Cinq années après le décès de Tibet, l’un des plus prolifiques et aimables auteurs de bande dessinée, Le Lombard a décidé de prolonger sa série Ric Hochet, l’une des préférées des lecteurs du Journal Tintin et qui avait toujours maintenu ses chiffres de vente au cours des années.
Ce sont Zidrou & Van Liemt qui reprennent le flambeau avec un nouvel album, 60 ans après la création de ce jeune détective par Tibet & AP Duchâteau. Un beau cadeau d’anniversaire, car le gentleman-scénariste vient de fêter ses 90 ans !
On le sait, Zidrou n’est pas vraiment consensuel. Et ces scénarios sont justement intéressants car ils détonnent du paysage par trop conservateur de la production actuelle. Sa reprise de Chlorophylle mêlait avec brio ingrédients de la série traditionnelle, parodie et des clins d’œil très modernes.

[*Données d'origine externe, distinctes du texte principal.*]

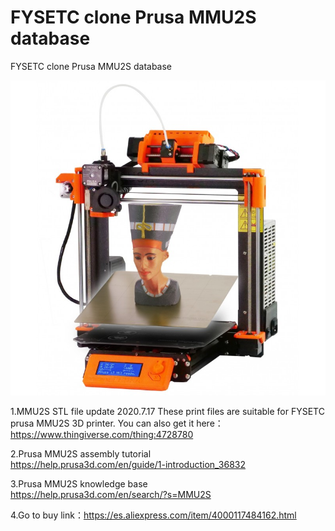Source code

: # FYSETC clone Prusa MMU2S database
FYSETC clone Prusa MMU2S database

![](./original_prusa_mmu2s.jpg)



1.MMU2S STL file update 2020.7.17
These print files are suitable for FYSETC prusa MMU2S 3D printer.
You can also get it here：
https://www.thingiverse.com/thing:4728780

2.Prusa MMU2S assembly tutorial  
<https://help.prusa3d.com/en/guide/1-introduction_36832>

3.Prusa MMU2S knowledge base  
<https://help.prusa3d.com/en/search/?s=MMU2S>

4.Go to buy link：https://es.aliexpress.com/item/4000117484162.html
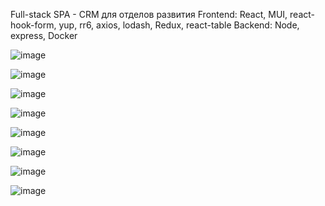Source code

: Full-stack SPA - CRM для отделов развития 
Frontend: React, MUI, react-hook-form, yup, rr6, axios, lodash, Redux, react-table
Backend: Node, express, Docker

![image](https://github.com/Salimov-dev/Develop-CRM/assets/108460956/1818f778-9323-4cf5-ae3c-7af8df507f46)

![image](https://github.com/Salimov-dev/Develop-CRM/assets/108460956/6ed4db8c-21ab-4e7e-8c08-5c476dad5b1a)

![image](https://github.com/Salimov-dev/Develop-CRM/assets/108460956/5d6fb9a9-cf89-4932-ba88-13fce6acfd5a)

![image](https://github.com/Salimov-dev/Develop-CRM/assets/108460956/42c2933a-76a7-4d92-a272-871cf22d938c)

![image](https://github.com/Salimov-dev/Develop-CRM/assets/108460956/edca645b-b2a1-44ac-9b88-c6c427f698e7)

![image](https://github.com/Salimov-dev/Develop-CRM/assets/108460956/7db8b817-f918-4e88-8823-bbd8adbcaa4d)

![image](https://github.com/Salimov-dev/Develop-CRM/assets/108460956/c09be823-ca15-4266-965d-99895ede26bc)

![image](https://github.com/Salimov-dev/Develop-CRM/assets/108460956/c47dea1b-a1d2-4d68-a805-11967fd641fa)
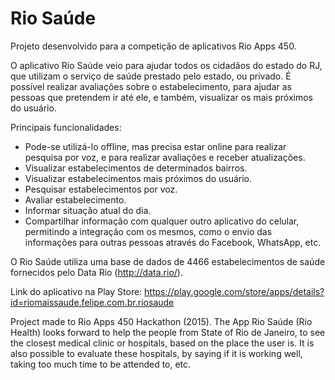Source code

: # Rio Saúde

Projeto desenvolvido para a competição de aplicativos Rio Apps 450.

O aplicativo Rio Saúde veio para ajudar todos os cidadãos do estado do RJ, que utilizam o serviço de saúde prestado pelo estado, ou privado. É possível realizar avaliações sobre o estabelecimento, para ajudar as pessoas que pretendem ir até ele, e também, visualizar os mais próximos do usuário.

Principais funcionalidades:

- Pode-se utilizá-lo offline, mas precisa estar online para realizar pesquisa por voz, e para realizar avaliações e receber atualizações.
- Visualizar estabelecimentos de determinados bairros.
- Visualizar estabelecimentos mais próximos do usuário.
- Pesquisar estabelecimentos por voz.
- Avaliar estabelecimento.
- Informar situação atual do dia.
- Compartilhar informação com qualquer outro aplicativo do celular, permitindo a integração com os mesmos, como o envio das informações para outras pessoas através do Facebook, WhatsApp, etc.

O Rio Saúde utiliza uma base de dados de 4466 estabelecimentos de saúde fornecidos pelo Data Rio (http://data.rio/). 

Link do aplicativo na Play Store: https://play.google.com/store/apps/details?id=riomaissaude.felipe.com.br.riosaude

Project made to Rio Apps 450 Hackathon (2015).
The App Rio Saúde (Rio Health) looks forward to help the people from State of Rio de Janeiro, to see the closest medical clinic or hospitals, based on the place the user is. It is also possible to evaluate these hospitals, by saying if it is working well, taking too much time to be attended to, etc.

Il en est de même pour la première des Nouvelles Enquêtes de Ric Hochet (le nom officiel de la série), qui débute par R.I.P., Ric !.
Back to the Sixties, la modernité en prime
D’entrée de jeu, la couverture donne le ton : la célèbre veste en tweed indémodable permet d’identifier le « jeune » détective, même si sa tête a un peu bougé. L’image laisse croire qu’une (nouvelle) usurpation d’identité va se dérouler : le suspense est lancé, avec, si l’on en croit le titre, un conclusion funeste pour notre héros.
Le lecteur averti remarque un célèbre logo à l’arrière-plan : celui du Caméléon, le premier des adversaires de Ric Hochet [1], et qu’il ré-affronta trois ans plus tard dans L’Ombre de Caméléon.
Zidrou & Van Liemt ont décidé de revenir dans le passé, dans ce cas à la fin des années 1960. « Notre Ric démarre exactement entre « Alias Ric Hochet » et « Les Cinq Revenants », en 1968, explique Zidrou. C’était vraiment le bon âge, le mien et celui de Ric. »
L’aventure débute sur les chapeaux de roue : en rentrant un soir chez lui, Ric Hochet est surpris par un homme embusqué…qui l’abat sans sommation ! Cet homme, c’est le Caméléon. Il vient de consacrer les deux années qui ont suivi son évasion à se métamorphoser en Ric Hochet : chirurgie esthétique, sport intensif, entraînement à la conduite,... Le lendemain, c’est à un pseudo-Ric Hochet aux réactions très surprenantes qu’ont affaire Bourdon, Nadine... Mais aussi les criminels.
En se plaçant dans la tête du Caméléon, et en suivant celui-ci tout au long de cette première aventure, Zidrou bouleverse le canevas traditionnel de la série. Ce qui lui donne un mobile parfait pour que Ric Hochet se comporte différemment de ce que le lecteur connaît… puisqu’il n’est pas Ric Hochet ! Subtil... Le lecteur profite donc de moments d’autodérision lorsque « le héros » parle de son travail de journaliste alors qu’on l’a vu peu écrire ses articles, qu’il évoque ses voitures de sport, ou lorsqu’en boy-scout au brushing impeccable, il doit rendre service à des gamins. Une certaine limite est même franchie avec Nadine : les lecteurs n’ont jamais pu concrétiser la réalité de leur relation ? Zidrou transgresse le tabou et montre Nadine nue face à un faux Ric Hochet, plus volontaire que d’habitude ce qui ne semble pas déplaire à la jeune femme !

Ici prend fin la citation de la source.